当時の気球に相当する、現代の夢といえば、どんなものがあるでしょうか。
「宇宙を旅行する」あるいは「ロボットと共に暮らす」。SFに幾度となく描かれてきた夢は、そろそろその足音が聞こえそうなところまで近づいてきました。もしかしたら、鉄腕アトムが誕生する日も、そう遠くないのかもしれません。
私たちの事業に近いところでは、「病の苦しみを味わうことなく、健康に暮らす」というのも、人類の大きな夢です。また、「だれもが安心して暮らせる社会」も有史以来語り継がれた夢といえるでしょう。
今はまだ、文字通り「夢物語」かもしれません。しかし、思い起こしてみてください。かつて人類が想像した 未来の姿は、たいてい実現しているのです。

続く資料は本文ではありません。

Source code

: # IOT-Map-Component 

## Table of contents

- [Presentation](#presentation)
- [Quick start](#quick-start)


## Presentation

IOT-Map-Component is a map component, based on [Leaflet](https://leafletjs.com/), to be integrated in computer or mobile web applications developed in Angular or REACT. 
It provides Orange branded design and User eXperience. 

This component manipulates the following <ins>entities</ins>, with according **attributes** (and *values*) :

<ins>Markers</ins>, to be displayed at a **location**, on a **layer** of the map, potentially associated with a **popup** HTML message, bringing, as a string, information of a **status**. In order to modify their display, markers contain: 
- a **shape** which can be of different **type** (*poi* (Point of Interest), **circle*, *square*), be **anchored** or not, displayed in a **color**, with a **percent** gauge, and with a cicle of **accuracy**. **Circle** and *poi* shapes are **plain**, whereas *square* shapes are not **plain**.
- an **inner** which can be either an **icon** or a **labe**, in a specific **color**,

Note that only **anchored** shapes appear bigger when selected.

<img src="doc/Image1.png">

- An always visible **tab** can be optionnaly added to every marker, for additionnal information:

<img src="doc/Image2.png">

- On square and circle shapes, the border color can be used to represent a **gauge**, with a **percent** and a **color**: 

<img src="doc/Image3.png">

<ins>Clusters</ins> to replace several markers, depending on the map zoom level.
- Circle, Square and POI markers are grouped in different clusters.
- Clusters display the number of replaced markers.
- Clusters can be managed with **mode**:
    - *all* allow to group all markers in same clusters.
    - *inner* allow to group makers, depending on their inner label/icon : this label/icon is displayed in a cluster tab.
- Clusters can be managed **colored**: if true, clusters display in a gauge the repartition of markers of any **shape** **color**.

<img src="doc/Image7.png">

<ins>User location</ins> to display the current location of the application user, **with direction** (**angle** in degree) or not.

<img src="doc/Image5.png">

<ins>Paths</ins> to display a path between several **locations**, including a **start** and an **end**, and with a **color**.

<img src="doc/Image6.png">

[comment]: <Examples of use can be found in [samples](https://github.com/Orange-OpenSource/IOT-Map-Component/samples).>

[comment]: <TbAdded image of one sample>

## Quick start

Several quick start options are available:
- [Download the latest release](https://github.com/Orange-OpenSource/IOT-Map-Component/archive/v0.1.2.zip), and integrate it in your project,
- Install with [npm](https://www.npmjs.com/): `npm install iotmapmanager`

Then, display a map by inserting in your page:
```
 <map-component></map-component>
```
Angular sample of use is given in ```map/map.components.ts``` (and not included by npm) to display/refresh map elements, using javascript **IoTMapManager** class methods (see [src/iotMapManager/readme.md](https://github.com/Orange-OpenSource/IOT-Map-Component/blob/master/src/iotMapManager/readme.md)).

世界旅行をしたい。空を飛びたい。月に行ってみたい。どれも200年前なら夢物語と一蹴されていたでしょう。しかし科学技術の進歩は、それらを一つひとつ実現してきました。病に苦しまない生活も、安心して暮らせる社会も、いつかきっと実現できる。私はそう信じています。
そして、その夢の実現に、島津の力を役立てることができれば、これほど幸せなことはありません。
これからの島津に、ぜひ期待してください。